Children who are taking long-term inhaled steroids should be assessed frequently for what potential complication?

A

Slowed growth. [The growth of children on long-term inhaled steroids should be assessed frequently to evaluate systemic effects of these drugs.]

30
Q

A child is admitted with acute laryngotracheobronchitis (LTB). The child will most likely be treated with which?

A

Racemic epinephrine and corticosteroids. [Nebulized epinephrine (racemic epinephrine) is now used in children with LTB that is not alleviated with cool mist. The beta-adrenergic effects cause mucosal vasoconstriction and subsequent decreased subglottic edema. The use of corticosteroids is beneficial because the anti-inflammatory effects decrease subglottic edema.]

31
Q

A 3-year-old is brought to the emergency department with symptoms of stridor, fever, restlessness, and drooling.

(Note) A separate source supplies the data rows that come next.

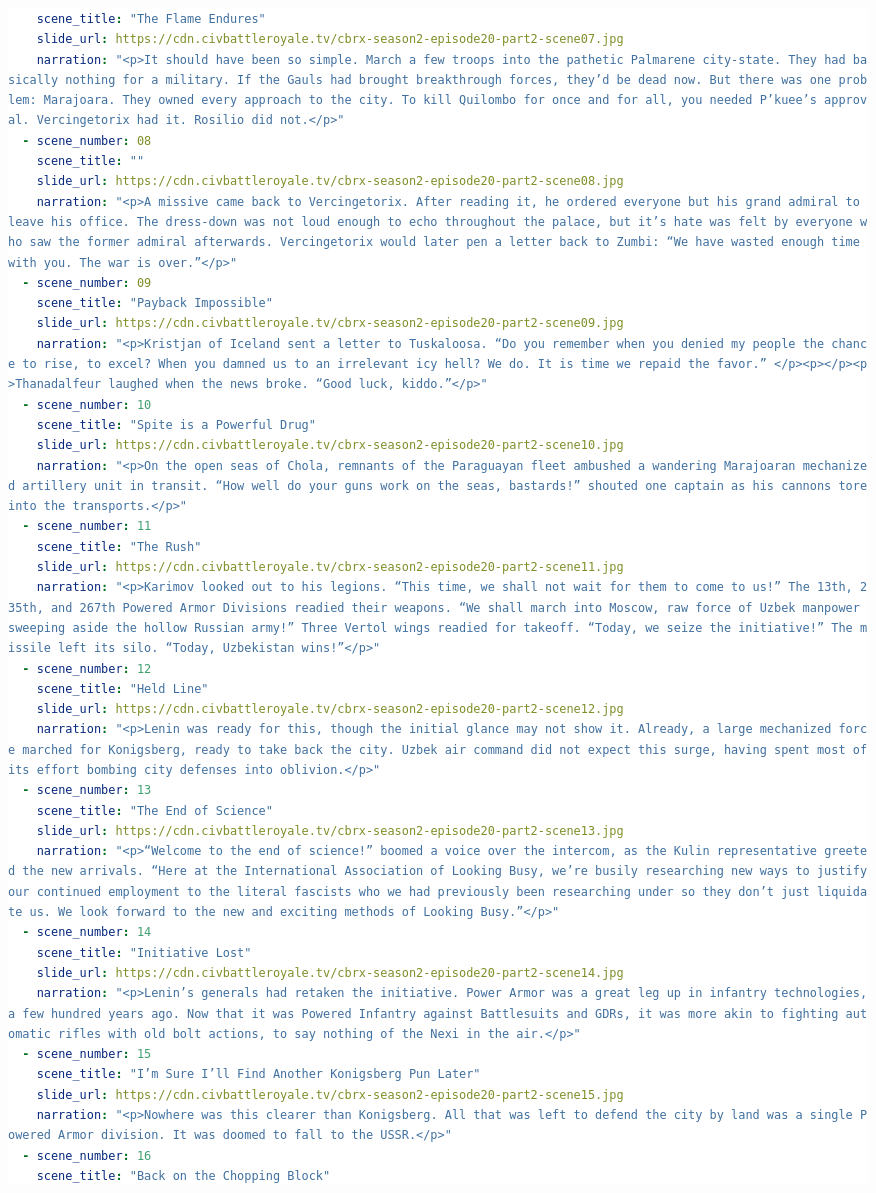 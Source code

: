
 ```yaml
    scene_title: "The Flame Endures"
    slide_url: https://cdn.civbattleroyale.tv/cbrx-season2-episode20-part2-scene07.jpg
    narration: "<p>It should have been so simple. March a few troops into the pathetic Palmarene city-state. They had basically nothing for a military. If the Gauls had brought breakthrough forces, they’d be dead now. But there was one problem: Marajoara. They owned every approach to the city. To kill Quilombo for once and for all, you needed P’kuee’s approval. Vercingetorix had it. Rosilio did not.</p>"
  - scene_number: 08
    scene_title: ""
    slide_url: https://cdn.civbattleroyale.tv/cbrx-season2-episode20-part2-scene08.jpg
    narration: "<p>A missive came back to Vercingetorix. After reading it, he ordered everyone but his grand admiral to leave his office. The dress-down was not loud enough to echo throughout the palace, but it’s hate was felt by everyone who saw the former admiral afterwards. Vercingetorix would later pen a letter back to Zumbi: “We have wasted enough time with you. The war is over.”</p>"
  - scene_number: 09
    scene_title: "Payback Impossible"
    slide_url: https://cdn.civbattleroyale.tv/cbrx-season2-episode20-part2-scene09.jpg
    narration: "<p>Kristjan of Iceland sent a letter to Tuskaloosa. “Do you remember when you denied my people the chance to rise, to excel? When you damned us to an irrelevant icy hell? We do. It is time we repaid the favor.” </p><p></p><p>Thanadalfeur laughed when the news broke. “Good luck, kiddo.”</p>"
  - scene_number: 10
    scene_title: "Spite is a Powerful Drug"
    slide_url: https://cdn.civbattleroyale.tv/cbrx-season2-episode20-part2-scene10.jpg
    narration: "<p>On the open seas of Chola, remnants of the Paraguayan fleet ambushed a wandering Marajoaran mechanized artillery unit in transit. “How well do your guns work on the seas, bastards!” shouted one captain as his cannons tore into the transports.</p>"
  - scene_number: 11
    scene_title: "The Rush"
    slide_url: https://cdn.civbattleroyale.tv/cbrx-season2-episode20-part2-scene11.jpg
    narration: "<p>Karimov looked out to his legions. “This time, we shall not wait for them to come to us!” The 13th, 235th, and 267th Powered Armor Divisions readied their weapons. “We shall march into Moscow, raw force of Uzbek manpower sweeping aside the hollow Russian army!” Three Vertol wings readied for takeoff. “Today, we seize the initiative!” The missile left its silo. “Today, Uzbekistan wins!”</p>"
  - scene_number: 12
    scene_title: "Held Line"
    slide_url: https://cdn.civbattleroyale.tv/cbrx-season2-episode20-part2-scene12.jpg
    narration: "<p>Lenin was ready for this, though the initial glance may not show it. Already, a large mechanized force marched for Konigsberg, ready to take back the city. Uzbek air command did not expect this surge, having spent most of its effort bombing city defenses into oblivion.</p>"
  - scene_number: 13
    scene_title: "The End of Science"
    slide_url: https://cdn.civbattleroyale.tv/cbrx-season2-episode20-part2-scene13.jpg
    narration: "<p>“Welcome to the end of science!” boomed a voice over the intercom, as the Kulin representative greeted the new arrivals. “Here at the International Association of Looking Busy, we’re busily researching new ways to justify our continued employment to the literal fascists who we had previously been researching under so they don’t just liquidate us. We look forward to the new and exciting methods of Looking Busy.”</p>"
  - scene_number: 14
    scene_title: "Initiative Lost"
    slide_url: https://cdn.civbattleroyale.tv/cbrx-season2-episode20-part2-scene14.jpg
    narration: "<p>Lenin’s generals had retaken the initiative. Power Armor was a great leg up in infantry technologies, a few hundred years ago. Now that it was Powered Infantry against Battlesuits and GDRs, it was more akin to fighting automatic rifles with old bolt actions, to say nothing of the Nexi in the air.</p>"
  - scene_number: 15
    scene_title: "I’m Sure I’ll Find Another Konigsberg Pun Later"
    slide_url: https://cdn.civbattleroyale.tv/cbrx-season2-episode20-part2-scene15.jpg
    narration: "<p>Nowhere was this clearer than Konigsberg. All that was left to defend the city by land was a single Powered Armor division. It was doomed to fall to the USSR.</p>"
  - scene_number: 16
    scene_title: "Back on the Chopping Block"
```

No coughing is observed. Based on these findings, the nurse should be prepared to assist with what action?

A

Emergency intubation. [Three clinical observations that are predictive of epiglottitis are absence of spontaneous cough, presence of drooling, and agitation. Nasotracheal intubation or tracheostomy is usually considered for a child with epiglottitis with severe respiratory distress. The throat should not be inspected because airway obstruction can occur, and steroids would not be done first when the child is in severe respiratory distress.]

32
Q

A 3-month-old infant is admitted to the pediatric unit for treatment of bronchiolitis. The infant’s vital signs are T, 101.6° F; P, 106 beats/min apical; and R, 70 breaths/min. The infant is irritable and fussy and coughs frequently. IV fluids are given via a peripheral venipuncture. Fluids by mouth were initially contraindicated for what reason?

A

Tachypnea. [Fluids by mouth may be contraindicated because of tachypnea, weakness, and fatigue. Therefore, IV fluids are preferred until the acute stage of bronchiolitis has passed.]

33
Q

What medication is contraindicated in children post tonsillectomy and adenoidectomy?

A

Codeine. [Codeine use in certain children after tonsillectomy or adenoidectomy may lead to rare but life-threatening adverse events or death.]